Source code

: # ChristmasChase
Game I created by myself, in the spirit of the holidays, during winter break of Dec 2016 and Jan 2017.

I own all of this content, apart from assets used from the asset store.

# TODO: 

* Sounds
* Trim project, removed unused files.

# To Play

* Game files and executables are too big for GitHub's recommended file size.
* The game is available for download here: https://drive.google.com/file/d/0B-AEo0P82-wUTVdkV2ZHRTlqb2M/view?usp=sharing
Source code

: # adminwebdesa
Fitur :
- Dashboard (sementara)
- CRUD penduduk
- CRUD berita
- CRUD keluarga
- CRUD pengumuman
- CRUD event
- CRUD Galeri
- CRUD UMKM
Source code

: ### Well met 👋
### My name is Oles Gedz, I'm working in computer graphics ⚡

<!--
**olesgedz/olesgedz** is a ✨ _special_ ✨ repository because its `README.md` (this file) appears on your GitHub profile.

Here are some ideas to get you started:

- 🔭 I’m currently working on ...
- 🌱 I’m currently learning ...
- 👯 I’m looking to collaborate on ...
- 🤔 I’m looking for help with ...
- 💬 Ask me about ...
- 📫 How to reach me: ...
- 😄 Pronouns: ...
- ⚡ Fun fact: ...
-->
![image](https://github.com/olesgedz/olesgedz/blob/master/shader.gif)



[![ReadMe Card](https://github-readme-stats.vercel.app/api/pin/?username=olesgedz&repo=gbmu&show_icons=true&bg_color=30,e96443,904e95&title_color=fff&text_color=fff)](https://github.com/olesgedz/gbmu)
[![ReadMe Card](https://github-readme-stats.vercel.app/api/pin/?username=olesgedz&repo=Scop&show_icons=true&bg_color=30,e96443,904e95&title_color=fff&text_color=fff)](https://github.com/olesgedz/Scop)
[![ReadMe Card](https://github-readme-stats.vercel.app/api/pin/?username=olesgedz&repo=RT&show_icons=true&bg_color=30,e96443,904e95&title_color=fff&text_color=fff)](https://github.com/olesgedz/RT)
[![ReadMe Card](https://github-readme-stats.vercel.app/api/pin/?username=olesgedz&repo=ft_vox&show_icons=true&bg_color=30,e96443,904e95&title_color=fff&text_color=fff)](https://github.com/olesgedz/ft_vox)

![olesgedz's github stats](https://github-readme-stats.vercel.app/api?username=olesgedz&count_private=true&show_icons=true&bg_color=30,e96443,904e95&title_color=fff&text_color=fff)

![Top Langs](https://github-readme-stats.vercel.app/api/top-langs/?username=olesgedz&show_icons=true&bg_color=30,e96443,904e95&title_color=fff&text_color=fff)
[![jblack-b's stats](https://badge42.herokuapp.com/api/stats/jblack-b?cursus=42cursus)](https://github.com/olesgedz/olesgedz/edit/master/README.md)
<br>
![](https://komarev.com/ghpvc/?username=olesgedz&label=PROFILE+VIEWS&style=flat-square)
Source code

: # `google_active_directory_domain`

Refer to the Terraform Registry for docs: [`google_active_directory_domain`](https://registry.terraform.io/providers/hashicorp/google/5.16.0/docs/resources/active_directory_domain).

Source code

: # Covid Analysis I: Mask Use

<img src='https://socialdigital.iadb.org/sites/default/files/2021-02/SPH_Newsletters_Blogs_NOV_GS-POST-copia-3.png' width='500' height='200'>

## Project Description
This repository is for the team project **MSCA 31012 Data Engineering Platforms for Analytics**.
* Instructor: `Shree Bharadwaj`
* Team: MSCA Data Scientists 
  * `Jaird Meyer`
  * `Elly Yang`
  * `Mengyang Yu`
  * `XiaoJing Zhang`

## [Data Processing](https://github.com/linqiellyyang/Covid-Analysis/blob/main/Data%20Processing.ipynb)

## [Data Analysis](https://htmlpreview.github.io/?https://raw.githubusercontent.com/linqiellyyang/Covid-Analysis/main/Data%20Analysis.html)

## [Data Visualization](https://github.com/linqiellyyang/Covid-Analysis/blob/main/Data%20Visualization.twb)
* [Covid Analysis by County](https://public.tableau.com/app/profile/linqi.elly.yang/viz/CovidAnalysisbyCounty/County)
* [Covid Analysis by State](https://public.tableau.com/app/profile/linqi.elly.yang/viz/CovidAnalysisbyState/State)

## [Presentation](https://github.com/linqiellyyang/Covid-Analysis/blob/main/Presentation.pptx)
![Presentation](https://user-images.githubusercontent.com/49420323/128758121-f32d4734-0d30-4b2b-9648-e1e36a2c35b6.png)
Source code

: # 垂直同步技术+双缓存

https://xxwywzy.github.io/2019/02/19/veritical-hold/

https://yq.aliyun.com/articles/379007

- - - - -

# EXERCISE OBJECTIVE:
What lines above contain the word "Card"? Return each such line.

# TASK OUTPUT:
[![ReadMe Card](https://github-readme-stats.vercel.app/api/pin/?username=olesgedz&repo=gbmu&show_icons=true&bg_color=30,e96443,904e95&title_color=fff&text_color=fff)](https://github.com/olesgedz/gbmu)
[![ReadMe Card](https://github-readme-stats.vercel.app/api/pin/?username=olesgedz&repo=Scop&show_icons=true&bg_color=30,e96443,904e95&title_color=fff&text_color=fff)](https://github.com/olesgedz/Scop)
[![ReadMe Card](https://github-readme-stats.vercel.app/api/pin/?username=olesgedz&repo=RT&show_icons=true&bg_color=30,e96443,904e95&title_color=fff&text_color=fff)](https://github.com/olesgedz/RT)
[![ReadMe Card](https://github-readme-stats.vercel.app/api/pin/?username=olesgedz&repo=ft_vox&show_icons=true&bg_color=30,e96443,904e95&title_color=fff&text_color=fff)](https://github.com/olesgedz/ft_vox)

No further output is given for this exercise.